2024年4月24日(水)

子育ていろいろ 本いろいろ

2017年1月6日

――『子どもとスマホ』の中に、戦闘系オンラインゲームに時間を費やし、不登校になってしまった男子中学生のケースが紹介されていますね。彼は真面目な性格で、ゲーム上で大人たちから「リーダー」として頼られるのでやめるにやめられなかったという……。

石川:子どもの方が時間の融通が利くことを利用されてしまう。彼が頑張ると、大人たちは「ありがとう。お礼にプレゼント」と言って有料アイテムをあげたりするんですね。私から見ると、うまく言いくるめられている。大人と同じ土俵に、子どもが否応なく乗ってしまっているんですね。講演で地方へ行くと、先生から「この辺りは田舎だからうちの生徒は大丈夫ですよ」と言われることがあるんですが、田舎も地方も関係ありません。同じネット環境にいるので。大人の認識が追い付いていないですね。

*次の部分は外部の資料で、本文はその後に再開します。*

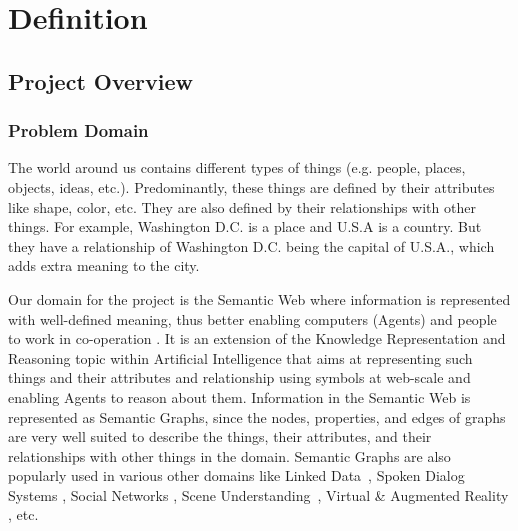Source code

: \documentclass[runningheads,a4paper]{IEEEtran}
\begin{document}
\section{Definition}
\subsection{Project Overview}

\subsubsection{Problem Domain}

The world around us contains different types of things (e.g. people, places,
objects, ideas, etc.). Predominantly, these things are defined by their attributes
like shape, color, etc. They are also defined by their relationships with 
other things. For example, Washington D.C. is a
place and U.S.A is a country. But they have a relationship of Washington D.C.
being the capital of U.S.A., which adds extra meaning to the city. 

Our domain for the project is the Semantic Web where information is represented with well-defined meaning, thus better enabling computers (Agents) and people to work in co-operation \cite{berners2001semantic}. It is an extension of the Knowledge Representation and Reasoning topic within Artificial Intelligence that aims at representing such things and their attributes and relationship using symbols at web-scale and enabling Agents to reason about them. 
Information in the Semantic Web is represented as Semantic Graphs, since the nodes, properties, and edges of graphs are very well suited to describe the things, their attributes,
and their relationships with other things in the domain. Semantic Graphs are also popularly used in various other domains like Linked Data~\cite{heath2011linked}, Spoken Dialog Systems \cite{socher2011parsing}, Social Networks \cite{backstrom2011supervised}, Scene Understanding~\cite{socher2011parsing}, Virtual \& Augmented Reality \cite{lugrin2007making}, etc. 
\end{document}
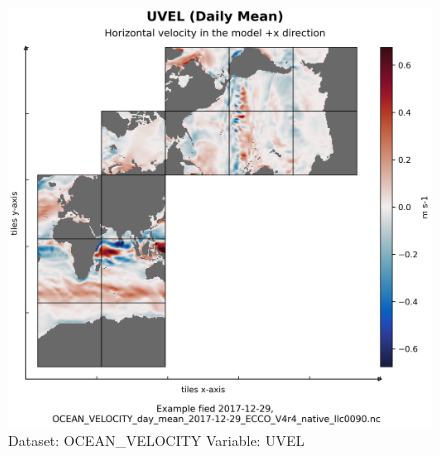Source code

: \begin{longtable}{|m{}|m{}|m{}|m{}|}
\end{longtable}

\begin{figure}[H]
\centering
\includegraphics[scale=0.55]{../images/plots/native_plots/Ocean_Velocity/UVEL.png}
\caption{Dataset: OCEAN\_VELOCITY Variable: UVEL}
\label{tab:table-OCEAN_VELOCITY_UVEL-Plot}
\end{figure}
\pagebreak
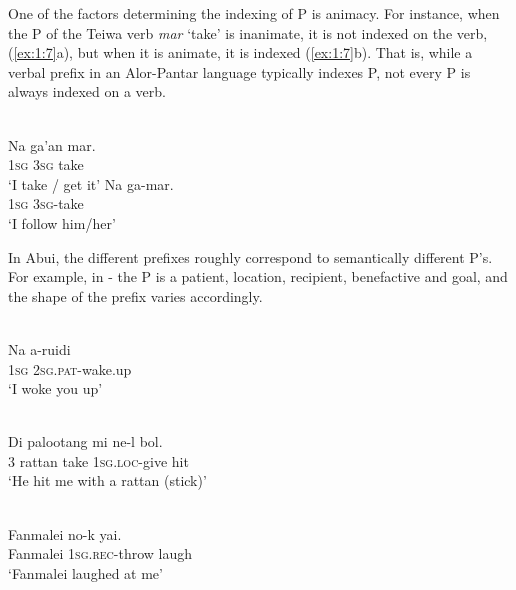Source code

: {One of the factors determining the indexing of P is animacy. For instance, when the P of the Teiwa verb \textit{mar} `take' is inanimate, it is not indexed on the verb, (\ref{ex:1:7}a), but when it  is animate, it is indexed (\ref{ex:1:7}b). That is, while a verbal prefix in an Alor-Pantar language typically indexes P, not every P is always indexed on a verb.



\ea%
\label{ex:1:7}
\\
\gll Na  ga'an  mar. \\
  1\textsc{sg} 3\textsc{sg} take     \\
\glt `I take / get it'
\ex
\gll Na  ga-mar. \\
1\textsc{sg} 3\textsc{sg}{}-take  \\
\glt  `I follow him/her'
\z
  


In Abui, the different prefixes roughly correspond to semantically different P's. For example, in - the P is a patient, location, recipient, benefactive and goal, and the shape of the prefix varies accordingly.



\ea%
\label{ex:1:8}
 \\
\gll Na   a-ruidi  \\
 \textsc{1sg}   \textsc{2sg.pat}{}-wake.up  \\
\glt  `I woke you up' 
\z
            



 

\ea%
\label{ex:1:9}
 \\
\gll Di   palootang   mi   ne-l     bol.  \\
 3   rattan     take   \textsc{1sg.loc-}give  hit  \\
\glt  `He hit me with a rattan (stick)'
\z

\textit{}





\ea%
\label{ex:1:10}
 \\
\gll Fanmalei   no-k       yai.  \\
Fanmalei   \textsc{1sg.rec-}throw   laugh   \\
\glt  `Fanmalei  laughed at me'
\z
 


}
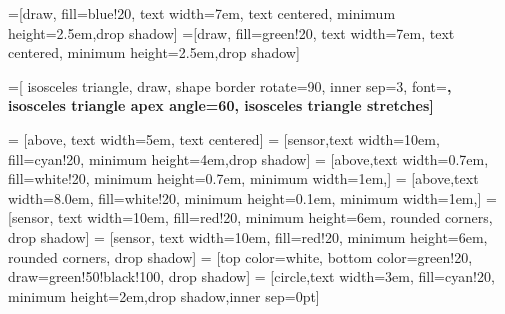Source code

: \documentclass{article}
\begin{document}


=[draw, fill=blue!20, text width=7em, 
    text centered, minimum height=2.5em,drop shadow]
	=[draw, fill=green!20, text width=7em, 
    text centered, minimum height=2.5em,drop shadow]
	
	
=[
   isosceles triangle,  
   draw, 
   shape border rotate=90, 
   inner sep=3, 
   font=\small\sffamily\bfseries,
   isosceles triangle apex angle=60,
   isosceles triangle stretches]

 = [above, text width=5em, text centered]
 = [sensor,text width=10em, fill=cyan!20, 
    minimum height=4em,drop shadow]
	 = [above,text width=0.7em, fill=white!20, 
    minimum height=0.7em, minimum width=1em,]
	 = [above,text width=8.0em, fill=white!20, 
    minimum height=0.1em, minimum width=1em,]
 = [sensor, text width=10em, fill=red!20, 
    minimum height=6em, rounded corners, drop shadow]
 = [sensor, text width=10em, fill=red!20, 
    minimum height=6em, rounded corners, drop shadow]
 = [top color=white, bottom color=green!20, 
                         draw=green!50!black!100, drop shadow]
 = [circle,text width=3em, fill=cyan!20, 
    minimum height=2em,drop shadow,inner sep=0pt]

\def\blockdist{2.3}
\def\edgedist{2.5}
\end{document}
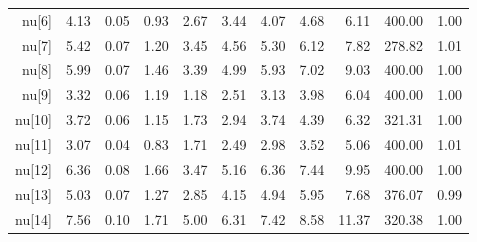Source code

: \begin{longtable}{rrrrrrrrrrr}
  nu[6] & 4.13 & 0.05 & 0.93 & 2.67 & 3.44 & 4.07 & 4.68 & 6.11 & 400.00 & 1.00 \\ 
  nu[7] & 5.42 & 0.07 & 1.20 & 3.45 & 4.56 & 5.30 & 6.12 & 7.82 & 278.82 & 1.01 \\ 
  nu[8] & 5.99 & 0.07 & 1.46 & 3.39 & 4.99 & 5.93 & 7.02 & 9.03 & 400.00 & 1.00 \\ 
  nu[9] & 3.32 & 0.06 & 1.19 & 1.18 & 2.51 & 3.13 & 3.98 & 6.04 & 400.00 & 1.00 \\ 
  nu[10] & 3.72 & 0.06 & 1.15 & 1.73 & 2.94 & 3.74 & 4.39 & 6.32 & 321.31 & 1.00 \\ 
  nu[11] & 3.07 & 0.04 & 0.83 & 1.71 & 2.49 & 2.98 & 3.52 & 5.06 & 400.00 & 1.01 \\ 
  nu[12] & 6.36 & 0.08 & 1.66 & 3.47 & 5.16 & 6.36 & 7.44 & 9.95 & 400.00 & 1.00 \\ 
  nu[13] & 5.03 & 0.07 & 1.27 & 2.85 & 4.15 & 4.94 & 5.95 & 7.68 & 376.07 & 0.99 \\ 
  nu[14] & 7.56 & 0.10 & 1.71 & 5.00 & 6.31 & 7.42 & 8.58 & 11.37 & 320.38 & 1.00 \\ 
   \hline
\hline
\end{longtable}
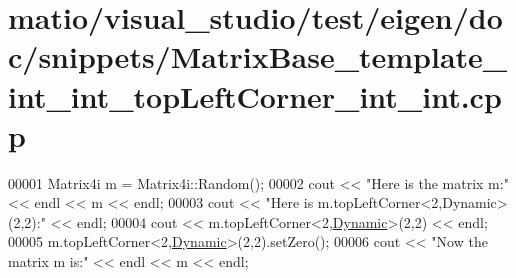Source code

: \hypertarget{matio_2visual__studio_2test_2eigen_2doc_2snippets_2_matrix_base__template__int__int__top_left_corner__int__int_8cpp_source}{}\section{matio/visual\+\_\+studio/test/eigen/doc/snippets/\+Matrix\+Base\+\_\+template\+\_\+int\+\_\+int\+\_\+top\+Left\+Corner\+\_\+int\+\_\+int.cpp}
\label{matio_2visual__studio_2test_2eigen_2doc_2snippets_2_matrix_base__template__int__int__top_left_corner__int__int_8cpp_source}

\begin{DoxyCode}
00001 Matrix4i m = Matrix4i::Random();
00002 cout << \textcolor{stringliteral}{"Here is the matrix m:"} << endl << m << endl;
00003 cout << \textcolor{stringliteral}{"Here is m.topLeftCorner<2,Dynamic>(2,2):"} << endl;
00004 cout << m.topLeftCorner<2,\hyperlink{namespace_eigen_ad81fa7195215a0ce30017dfac309f0b2}{Dynamic}>(2,2) << endl;
00005 m.topLeftCorner<2,\hyperlink{namespace_eigen_ad81fa7195215a0ce30017dfac309f0b2}{Dynamic}>(2,2).setZero();
00006 cout << \textcolor{stringliteral}{"Now the matrix m is:"} << endl << m << endl;
\end{DoxyCode}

――お話を聞いていると、スマホへの依存はちょっとギャンブル依存と似ているようにも感じました。

石川:そうですね。行為への依存と言われています。スマホという機械にのめり込んでいるんじゃないんですよ。使うことによってたくさんの刺激や承認が得られて、それが欲しいからやり続けるという行為への依存です。

――ギャンブルの場合は一応年齢制限がありますが、スマホにはない。性的な内容でなければゲームにもないです。そういえばゲームの広告って「このゲームをやるとヤミツキになります」って臆さず書いてありますね。

石川:「ハマるプレイヤー続出中!」みたいなね……。スマホの何が特徴的かというと利便性ですね。日常的に使う便利な道具に刺激とか興奮が合体している。たとえば、車も日常生活の必需品で便利な道具ですよね。その車に居酒屋とかパーティー会場も合わさっているようなもの。知識もなく、社会経験も未熟な子どもがスマホをコントロールするってなかなか難しいです。居酒屋を併設した車を子どもが無免許で運転しているようなものではないでしょうか。

――スマホ依存やSNS依存は大人でも問題になるほどですもんね。

石川:テレビが登場したときも一億総白痴化とか言われたけど結局そうはならなかったから大丈夫っていう方もいらっしゃるのですが、スマホはモバイルでどこでも使える。隠れて使える。そこが今まではなかったことではないかなと私は思います。まあ数年後、数十年後にならないと何とも言えませんが……。